# THE PROBLEM
Begin with the line that holds "Description: Downloads the". Output it and all remaining lines of the material, verbatim, ending with the last.

# DATA RECORDS
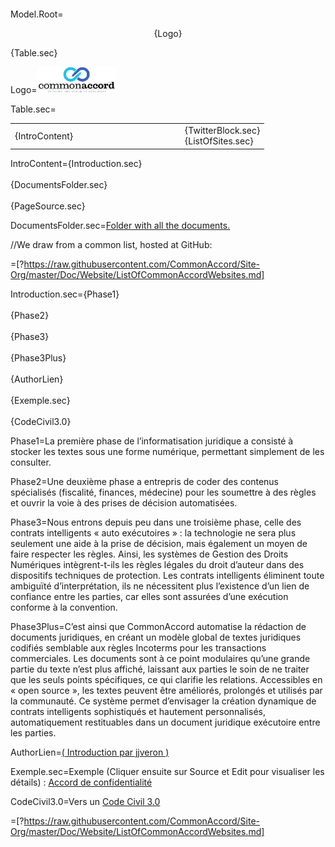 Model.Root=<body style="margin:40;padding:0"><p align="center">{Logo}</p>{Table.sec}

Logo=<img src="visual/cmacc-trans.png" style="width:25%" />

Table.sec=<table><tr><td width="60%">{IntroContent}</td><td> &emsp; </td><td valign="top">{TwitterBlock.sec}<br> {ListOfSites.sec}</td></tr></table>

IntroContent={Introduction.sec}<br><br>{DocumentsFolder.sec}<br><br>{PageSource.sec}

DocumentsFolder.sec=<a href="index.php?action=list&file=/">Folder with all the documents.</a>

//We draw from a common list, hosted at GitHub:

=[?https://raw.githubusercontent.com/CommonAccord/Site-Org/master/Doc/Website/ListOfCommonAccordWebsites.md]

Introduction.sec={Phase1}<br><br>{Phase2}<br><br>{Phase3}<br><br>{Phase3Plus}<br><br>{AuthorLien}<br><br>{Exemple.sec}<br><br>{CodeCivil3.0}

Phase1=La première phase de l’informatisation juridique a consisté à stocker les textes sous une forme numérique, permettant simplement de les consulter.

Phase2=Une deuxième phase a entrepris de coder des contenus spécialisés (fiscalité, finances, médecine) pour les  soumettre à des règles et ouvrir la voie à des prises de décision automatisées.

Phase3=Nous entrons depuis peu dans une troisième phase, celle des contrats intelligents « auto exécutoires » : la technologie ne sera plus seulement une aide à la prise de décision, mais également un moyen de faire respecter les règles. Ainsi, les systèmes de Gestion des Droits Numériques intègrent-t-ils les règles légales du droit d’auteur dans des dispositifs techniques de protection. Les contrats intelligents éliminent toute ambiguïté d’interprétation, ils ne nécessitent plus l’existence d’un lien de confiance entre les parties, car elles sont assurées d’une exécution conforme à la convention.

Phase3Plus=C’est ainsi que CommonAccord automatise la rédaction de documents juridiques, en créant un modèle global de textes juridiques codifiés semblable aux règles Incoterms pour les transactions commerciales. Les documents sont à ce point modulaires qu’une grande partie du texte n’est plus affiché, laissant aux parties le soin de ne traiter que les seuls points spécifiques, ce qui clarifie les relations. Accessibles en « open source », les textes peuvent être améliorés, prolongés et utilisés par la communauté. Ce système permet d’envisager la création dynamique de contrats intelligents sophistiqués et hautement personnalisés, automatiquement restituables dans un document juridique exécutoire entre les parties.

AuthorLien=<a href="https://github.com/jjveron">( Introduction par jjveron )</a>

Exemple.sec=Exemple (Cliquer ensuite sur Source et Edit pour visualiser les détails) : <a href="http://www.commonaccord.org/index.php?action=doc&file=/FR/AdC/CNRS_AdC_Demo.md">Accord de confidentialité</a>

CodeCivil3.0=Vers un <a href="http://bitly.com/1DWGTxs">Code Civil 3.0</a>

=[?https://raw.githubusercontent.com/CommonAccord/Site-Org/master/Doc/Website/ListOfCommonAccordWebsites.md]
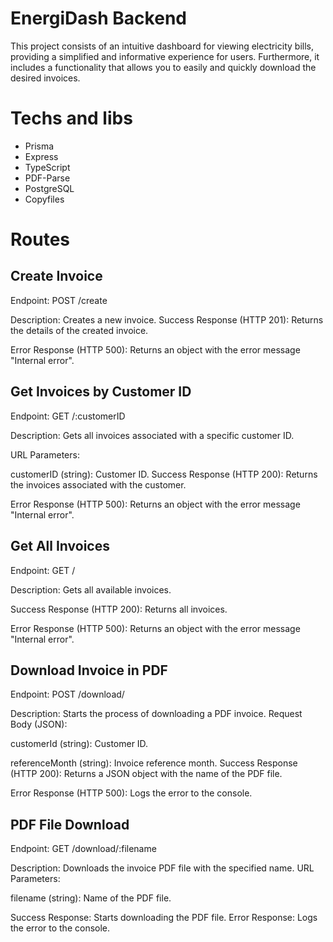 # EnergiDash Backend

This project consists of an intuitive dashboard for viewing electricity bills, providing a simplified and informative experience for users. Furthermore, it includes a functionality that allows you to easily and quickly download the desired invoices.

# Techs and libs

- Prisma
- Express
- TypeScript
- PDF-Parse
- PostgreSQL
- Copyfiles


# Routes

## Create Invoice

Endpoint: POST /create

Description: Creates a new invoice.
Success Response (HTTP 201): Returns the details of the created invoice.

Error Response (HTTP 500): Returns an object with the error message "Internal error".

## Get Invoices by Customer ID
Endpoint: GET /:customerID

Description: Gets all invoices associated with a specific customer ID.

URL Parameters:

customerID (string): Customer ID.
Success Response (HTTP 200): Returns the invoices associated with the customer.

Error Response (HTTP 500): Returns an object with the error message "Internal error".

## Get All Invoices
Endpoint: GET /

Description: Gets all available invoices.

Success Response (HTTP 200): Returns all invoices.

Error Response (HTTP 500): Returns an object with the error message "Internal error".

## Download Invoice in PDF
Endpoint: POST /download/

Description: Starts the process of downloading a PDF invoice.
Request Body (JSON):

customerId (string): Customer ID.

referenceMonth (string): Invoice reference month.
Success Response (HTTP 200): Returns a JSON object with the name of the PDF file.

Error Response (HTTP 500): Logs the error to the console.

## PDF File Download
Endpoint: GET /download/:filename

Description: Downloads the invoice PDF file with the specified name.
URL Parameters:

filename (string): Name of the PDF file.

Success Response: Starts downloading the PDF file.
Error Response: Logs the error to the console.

# RESPONSE BOX
Description: Downloads the invoice PDF file with the specified name.
URL Parameters:

filename (string): Name of the PDF file.

Success Response: Starts downloading the PDF file.
Error Response: Logs the error to the console.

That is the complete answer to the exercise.